Hoy conversamos con Francisco
Bescós, autor de Mantis, una novela que combina el suspense con una mirada muy
personal sobre el trabajo, la identidad y la supervivencia. A través de
personajes complejos y escenarios alejados de los lugares comunes, Bescós se ha
consolidado como una de las voces más interesantes de la narrativa española
actual. Hablamos con él sobre su trayectoria, sus influencias, la construcción
de sus personajes, la representación de la discapacidad en la ficción y los
proyectos que tiene entre manos.
Una buena historia se nutre de lo que alguien con buen ojo puede observar en la sociedad
¿Cómo nace la idea de Mantis y
qué te llevó a situarla en un entorno como un centro logístico?

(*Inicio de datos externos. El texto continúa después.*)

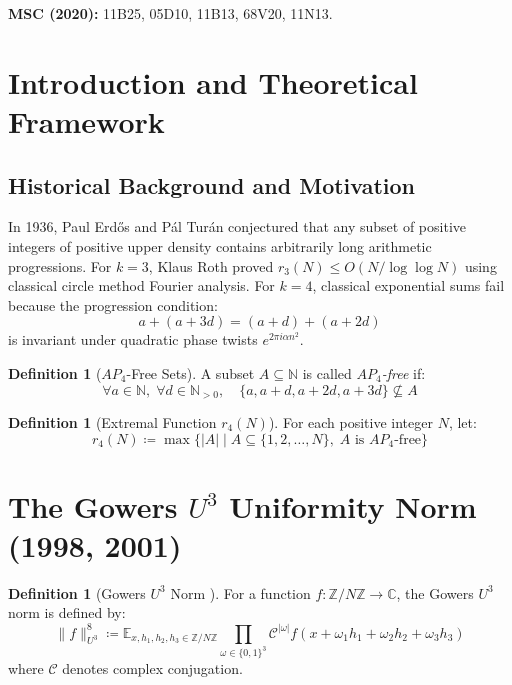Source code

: \documentclass[11pt,a4paper]{article}
\theoremstyle{definition}
\newtheorem{definition}[theorem]{Definition}
\begin{document}
\noindent\textbf{MSC (2020):} 11B25, 05D10, 11B13, 68V20, 11N13.

\tableofcontents
\newpage

\section{Introduction and Theoretical Framework}

\subsection{Historical Background and Motivation}
In 1936, Paul Erd\H{o}s and P\'al Tur\'an \cite{erdos_turan1936} conjectured that any subset of positive integers of positive upper density contains arbitrarily long arithmetic progressions.
For $k = 3$, Klaus Roth \cite{roth1953} proved $r_3(N) \le O(N / \log \log N)$ using classical circle method Fourier analysis.
For $k = 4$, classical exponential sums fail because the progression condition:
\[ a + (a + 3d) = (a + d) + (a + 2d) \]
is invariant under quadratic phase twists $e^{2\pi i \alpha n^2}$.

\begin{definition}[$AP_4$-Free Sets]\label{def:ap4_free}
A subset $A \subseteq \mathbb{N}$ is called \emph{$AP_4$-free} if:
\begin{equation}\label{eq:ap4_def}
\forall a \in \mathbb{N}, \; \forall d \in \mathbb{N}_{> 0}, \quad \{a, a + d, a + 2d, a + 3d\} \not\subseteq A
\end{equation}
\end{definition}

\begin{definition}[Extremal Function $r_4(N)$]\label{def:r4_n}
For each positive integer $N$, let:
\begin{equation}\label{eq:r4_def}
r_4(N) \coloneqq \max \{ |A| \mid A \subseteq \{1, 2, \dots, N\}, \; A \text{ is } AP_4\text{-free} \}
\end{equation}
\end{definition}

\section{The Gowers $U^3$ Uniformity Norm (1998, 2001)}

\begin{definition}[Gowers $U^3$ Norm \cite{gowers1998, gowers2001}]\label{def:gowers_u3}
For a function $f : \mathbb{Z}/N\mathbb{Z} \to \mathbb{C}$, the Gowers $U^3$ norm is defined by:
\begin{equation}\label{eq:u3_def}
\| f \|_{U^3}^8 \coloneqq \mathbb{E}_{x, h_1, h_2, h_3 \in \mathbb{Z}/N\mathbb{Z}} \prod_{\omega \in \{0, 1\}^3} \mathcal{C}^{|\omega|} f(x + \omega_1 h_1 + \omega_2 h_2 + \omega_3 h_3)
\end{equation}
where $\mathcal{C}$ denotes complex conjugation.
\end{definition}
\end{document}
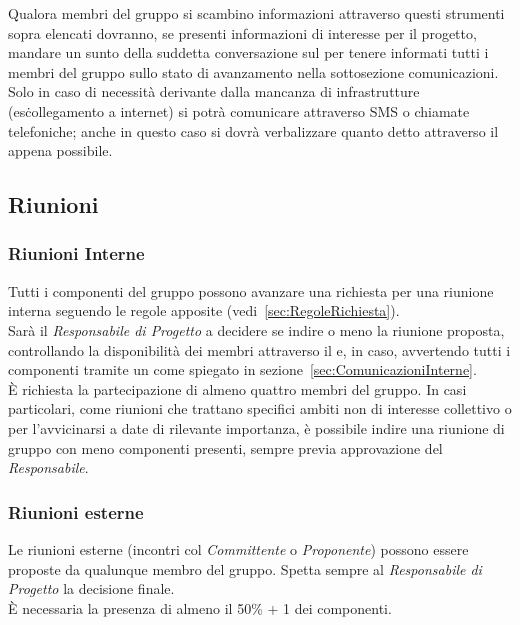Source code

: \documentclass{scalatekids-article}
\begin{document}
Qualora membri del gruppo si scambino informazioni attraverso questi strumenti
sopra elencati dovranno, se presenti informazioni di interesse per il progetto,
mandare un sunto della suddetta conversazione sul  per tenere
informati tutti i membri del gruppo sullo stato di avanzamento nella
sottosezione comunicazioni.\\ Solo in caso di necessità derivante dalla mancanza
di infrastrutture (es\. collegamento a internet) si potrà comunicare attraverso
SMS o chiamate telefoniche; anche in questo caso si dovrà verbalizzare quanto
detto attraverso il  appena possibile.

\subsection{Riunioni}

\subsubsection{Riunioni Interne}

Tutti i componenti del gruppo possono avanzare una richiesta per una riunione
interna seguendo le regole apposite (vedi~\ref{sec:RegoleRichiesta}).\\
Sarà il \textit{Responsabile di Progetto} a decidere se indire
o meno la riunione proposta, controllando la disponibilità dei membri attraverso il
 e, in caso, avvertendo tutti i componenti tramite un  come
spiegato in sezione~\ref{sec:ComunicazioniInterne}.\\ È richiesta la partecipazione di
almeno quattro membri del gruppo. In casi particolari, come riunioni che
trattano specifici ambiti non di interesse collettivo o per l'avvicinarsi
a date di rilevante importanza, è possibile indire una riunione di gruppo con meno componenti
presenti, sempre previa approvazione del \textit{Responsabile}.

\subsubsection{Riunioni esterne}

Le riunioni esterne (incontri col \textit{Committente} o \textit{Proponente}) possono essere
proposte da qualunque membro del gruppo. Spetta sempre al \textit{Responsabile
di Progetto} la decisione finale.\\ È necessaria la presenza di almeno il
50\% + 1 dei componenti.
\end{document}
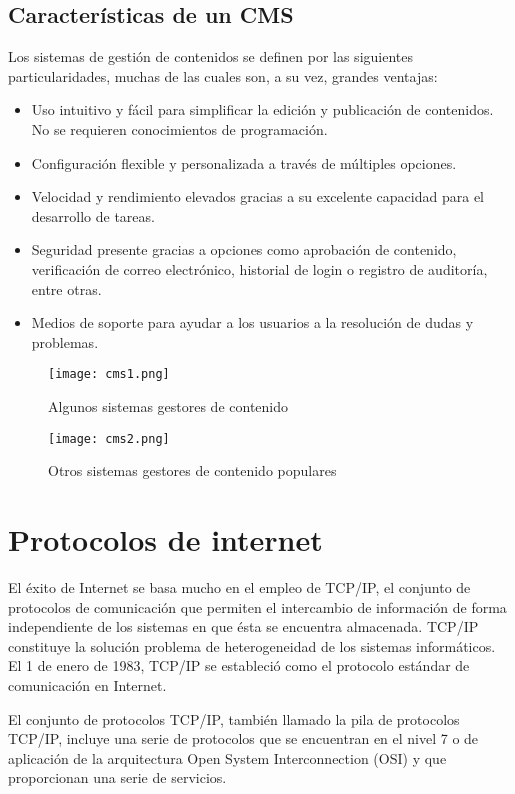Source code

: \subsection{Características de un CMS}
Los sistemas de gestión de contenidos se definen por las siguientes particularidades, muchas de las cuales son, a su vez, grandes ventajas:

\begin{itemize}
	\item Uso intuitivo y fácil para simplificar la edición y publicación de contenidos. No se requieren conocimientos de programación.
	\item Configuración flexible y personalizada a través de múltiples opciones.
	\item Velocidad y rendimiento elevados gracias a su excelente capacidad para el desarrollo de tareas.
	\item Seguridad presente gracias a opciones como aprobación de contenido, verificación de correo electrónico, historial de login o registro de auditoría, entre otras.
	\item Medios de soporte para ayudar a los usuarios a la resolución de dudas y problemas.
\end{itemize}

\begin{figure}[H]
	\center
	\texttt{[image: cms1.png]}
	\caption{Algunos sistemas gestores de contenido}
	\label{fig:super}
\end{figure}

\begin{figure}[H]
	\center
	\texttt{[image: cms2.png]}
	\caption{Otros sistemas gestores de contenido populares}
	\label{fig:super}
\end{figure}

\section{Protocolos de internet} 
El éxito de Internet se basa mucho en el empleo de TCP/IP, el conjunto de protocolos de comunicación que permiten el intercambio de información de forma independiente de los sistemas en que ésta se encuentra almacenada. TCP/IP constituye
la solución problema de heterogeneidad de los sistemas informáticos. El 1 de enero de
1983, TCP/IP se estableció como el protocolo estándar de comunicación en Internet.

El conjunto de protocolos TCP/IP, también llamado la pila de protocolos
TCP/IP, incluye una serie de protocolos que se encuentran en el nivel 7 o de aplicación de la arquitectura Open System Interconnection (OSI) y que proporcionan una
serie de servicios.

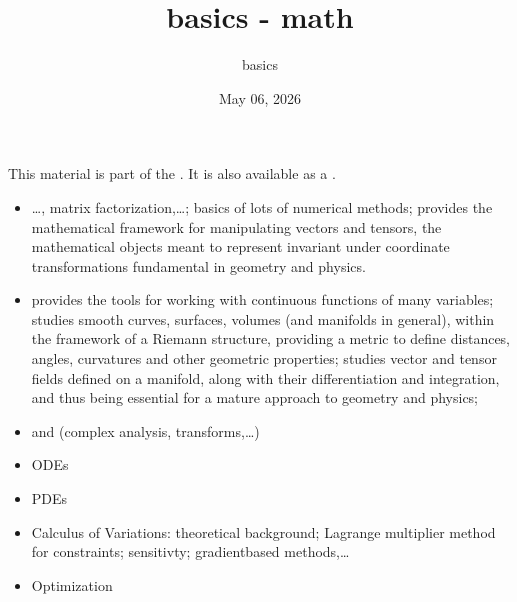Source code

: \documentclass[letterpaper,10pt,english]{jupyterBook}
\title{basics - math}
\date{May 06, 2026}
\author{basics}
\begin{document}
\pagestyle{empty}
\sphinxmaketitle
\pagestyle{plain}
\sphinxtableofcontents
\pagestyle{normal}
\label{\detokenize{intro::doc}}


\sphinxAtStartPar
This material is part of the . It is also available as a .



\sphinxAtStartPar
{}
\begin{itemize}
\item {} 
\sphinxAtStartPar
{} …, matrix factorization,…; basics of lots of numerical methods;  provides the mathematical framework for manipulating vectors and tensors, the mathematical objects meant to represent  \sphinxhyphen{} invariant under coordinate transformations \sphinxhyphen{} fundamental in geometry and physics.

\item {} 
\sphinxAtStartPar
{} provides the tools for working with continuous functions of many variables;  studies smooth curves, surfaces, volumes (and manifolds in general), within the framework of a Riemann structure, providing a metric to define distances, angles, curvatures and other geometric properties;  studies vector and tensor fields defined on a manifold, along with their differentiation and integration, and thus being essential for a mature approach to geometry and physics;

\item {} 
\sphinxAtStartPar
{} and  (complex analysis, transforms,…)

\item {} 
\sphinxAtStartPar
ODEs

\item {} 
\sphinxAtStartPar
PDEs

\item {} 
\sphinxAtStartPar
Calculus of Variations: theoretical background; Lagrange multiplier method for constraints; sensitivty; gradient\sphinxhyphen{}based methods,…

\item {} 
\sphinxAtStartPar
Optimization

\end{itemize}
\end{document}

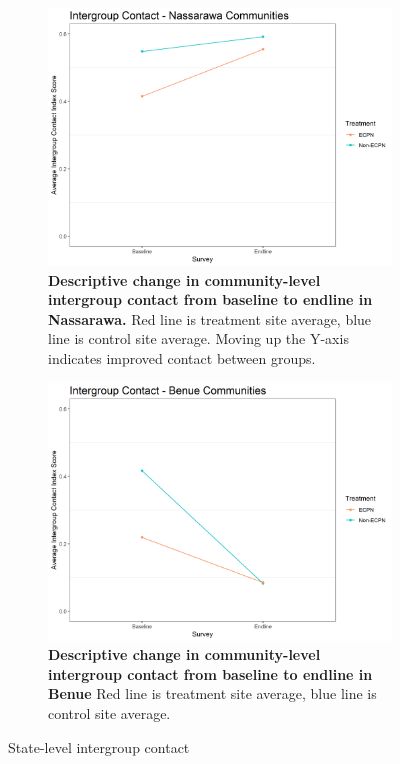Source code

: \documentclass[11pt]{article}
\begin{document}
\begin{figure}[H]
    \begin{subfigure}[b]{.48\textwidth}
    \centering
        \includegraphics[width=\linewidth]{../../../figs/conComm_plot_nas.png}
        \caption{\textbf{Descriptive change in community-level intergroup contact from baseline to endline in Nassarawa.} Red line is treatment site average, blue line is control site average.  Moving up the Y-axis indicates improved contact between groups.}
        \label{fig:con_nas}
    \end{subfigure}
    \hfill
    \begin{subfigure}[b]{.48\textwidth}
    \centering
        \includegraphics[width=\linewidth]{../../../figs/conComm_plot_ben.png}
        \caption{\textbf{Descriptive change in community-level intergroup contact from baseline to endline in Benue} Red line is treatment site average, blue line is control site average.}
        \label{fig:con_ben}
    \end{subfigure}
    \caption{State-level intergroup contact}
\end{figure}
\end{document}

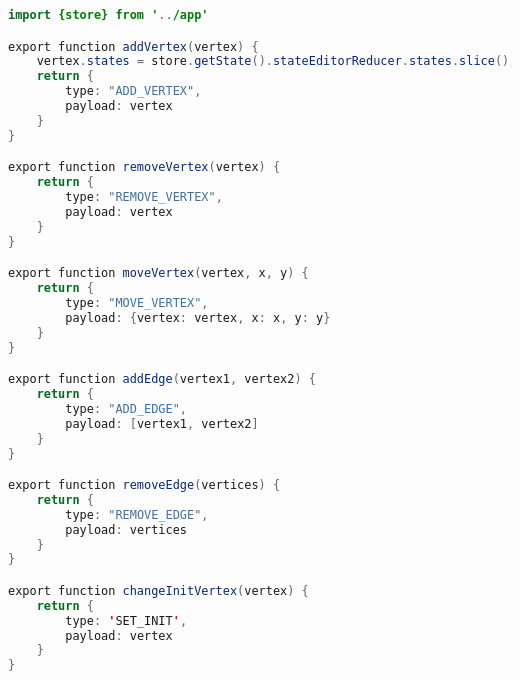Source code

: \begin{lstlisting}[language=Java, 
label=lst:url_assign, 
caption={Создатели действий WorkspaceActions.}]
import {store} from '../app'

export function addVertex(vertex) {
	vertex.states = store.getState().stateEditorReducer.states.slice();
	return {
		type: "ADD_VERTEX",
		payload: vertex
	}
}

export function removeVertex(vertex) {
	return {
		type: "REMOVE_VERTEX",
		payload: vertex
	}
}

export function moveVertex(vertex, x, y) {
	return {
		type: "MOVE_VERTEX",
		payload: {vertex: vertex, x: x, y: y}
	}
}

export function addEdge(vertex1, vertex2) {
	return {
		type: "ADD_EDGE",
		payload: [vertex1, vertex2]
	}
}

export function removeEdge(vertices) {
	return {
		type: "REMOVE_EDGE",
		payload: vertices
	}
}

export function changeInitVertex(vertex) {
	return {
		type: 'SET_INIT',
		payload: vertex
	}
}
\end{lstlisting}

La idea de Mantis surge casi al mismo tiempo
que su principal escenario, que, como bien dices, es un enorme centro logístico
perdido en mitad de la Alcarria. No es un lugar al que yo acudiera
voluntariamente, sino que casi me lo encontré por pura casualidad. Hace unos
diez años tuve la oportunidad de trabajar en un proyecto para un centro
logístico muy importante en el entorno del Corredor del Henares. En cuanto
entré en él, me impresionó su tamaño y su ambiente, y descubrí que tenía todo
lo que a mí me interesa añadir en una novela negra: un espacio inusual y
desconocido, casi misterioso, como ocurre con las naves espaciales de las
películas de ciencia ficción; y también unas relaciones humanas potencialmente
conflictivas.
Al mismo tiempo, me apasionan esos escenarios
que son en sí mismos no lugares. Es decir, sitios por los que estamos obligados
a pasar, como aeropuertos u oficinas burocráticos, pero con los que sería
imposible establecer ninguna relación sentimental. Por eso, en cuanto entré en
este centro logístico al que me refiero, enseguida pensé: “Aquí hay una
novela”. Y diez años después lo utilicé para escribir Mantis.
La novela combina thriller y
crítica social, ¿qué peso tiene cada elemento en tu planteamiento inicial?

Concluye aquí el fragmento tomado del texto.